[Task statement] Your output should be the whole listing, identical to the original.

* * * *

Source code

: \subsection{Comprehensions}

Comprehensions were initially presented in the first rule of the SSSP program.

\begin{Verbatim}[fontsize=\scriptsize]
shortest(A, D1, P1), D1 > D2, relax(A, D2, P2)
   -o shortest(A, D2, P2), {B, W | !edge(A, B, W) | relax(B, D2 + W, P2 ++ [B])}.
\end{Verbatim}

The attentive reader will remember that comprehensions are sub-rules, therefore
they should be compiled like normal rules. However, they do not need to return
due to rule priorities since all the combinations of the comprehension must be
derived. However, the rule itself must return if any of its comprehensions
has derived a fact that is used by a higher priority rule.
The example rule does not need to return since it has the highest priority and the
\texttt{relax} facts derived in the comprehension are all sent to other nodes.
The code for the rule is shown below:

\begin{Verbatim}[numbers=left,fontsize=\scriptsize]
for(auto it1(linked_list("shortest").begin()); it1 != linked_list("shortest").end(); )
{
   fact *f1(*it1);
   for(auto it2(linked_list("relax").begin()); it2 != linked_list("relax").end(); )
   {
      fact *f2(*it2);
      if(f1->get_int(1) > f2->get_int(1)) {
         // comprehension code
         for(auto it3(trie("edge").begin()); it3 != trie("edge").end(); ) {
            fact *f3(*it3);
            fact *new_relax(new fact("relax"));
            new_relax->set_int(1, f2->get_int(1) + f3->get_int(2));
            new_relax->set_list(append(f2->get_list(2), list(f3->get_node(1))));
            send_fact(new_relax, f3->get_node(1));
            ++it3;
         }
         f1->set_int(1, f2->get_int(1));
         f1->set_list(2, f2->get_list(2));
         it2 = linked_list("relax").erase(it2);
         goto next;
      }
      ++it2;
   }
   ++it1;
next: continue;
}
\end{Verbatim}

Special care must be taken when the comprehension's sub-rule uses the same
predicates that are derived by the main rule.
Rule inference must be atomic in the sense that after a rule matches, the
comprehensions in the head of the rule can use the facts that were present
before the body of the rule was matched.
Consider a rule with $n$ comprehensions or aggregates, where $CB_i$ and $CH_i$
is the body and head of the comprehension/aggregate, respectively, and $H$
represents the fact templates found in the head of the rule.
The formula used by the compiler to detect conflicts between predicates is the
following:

* * * *

[Finished task]
Source code

: \subsection{Comprehensions}

Comprehensions were initially presented in the first rule of the SSSP program.

\begin{Verbatim}[fontsize=\scriptsize]
shortest(A, D1, P1), D1 > D2, relax(A, D2, P2)
   -o shortest(A, D2, P2), {B, W | !edge(A, B, W) | relax(B, D2 + W, P2 ++ [B])}.
\end{Verbatim}

The attentive reader will remember that comprehensions are sub-rules, therefore
they should be compiled like normal rules. However, they do not need to return
due to rule priorities since all the combinations of the comprehension must be
derived. However, the rule itself must return if any of its comprehensions
has derived a fact that is used by a higher priority rule.
The example rule does not need to return since it has the highest priority and the
\texttt{relax} facts derived in the comprehension are all sent to other nodes.
The code for the rule is shown below:

\begin{Verbatim}[numbers=left,fontsize=\scriptsize]
for(auto it1(linked_list("shortest").begin()); it1 != linked_list("shortest").end(); )
{
   fact *f1(*it1);
   for(auto it2(linked_list("relax").begin()); it2 != linked_list("relax").end(); )
   {
      fact *f2(*it2);
      if(f1->get_int(1) > f2->get_int(1)) {
         // comprehension code
         for(auto it3(trie("edge").begin()); it3 != trie("edge").end(); ) {
            fact *f3(*it3);
            fact *new_relax(new fact("relax"));
            new_relax->set_int(1, f2->get_int(1) + f3->get_int(2));
            new_relax->set_list(append(f2->get_list(2), list(f3->get_node(1))));
            send_fact(new_relax, f3->get_node(1));
            ++it3;
         }
         f1->set_int(1, f2->get_int(1));
         f1->set_list(2, f2->get_list(2));
         it2 = linked_list("relax").erase(it2);
         goto next;
      }
      ++it2;
   }
   ++it1;
next: continue;
}
\end{Verbatim}

Special care must be taken when the comprehension's sub-rule uses the same
predicates that are derived by the main rule.
Rule inference must be atomic in the sense that after a rule matches, the
comprehensions in the head of the rule can use the facts that were present
before the body of the rule was matched.
Consider a rule with $n$ comprehensions or aggregates, where $CB_i$ and $CH_i$
is the body and head of the comprehension/aggregate, respectively, and $H$
represents the fact templates found in the head of the rule.
The formula used by the compiler to detect conflicts between predicates is the
following:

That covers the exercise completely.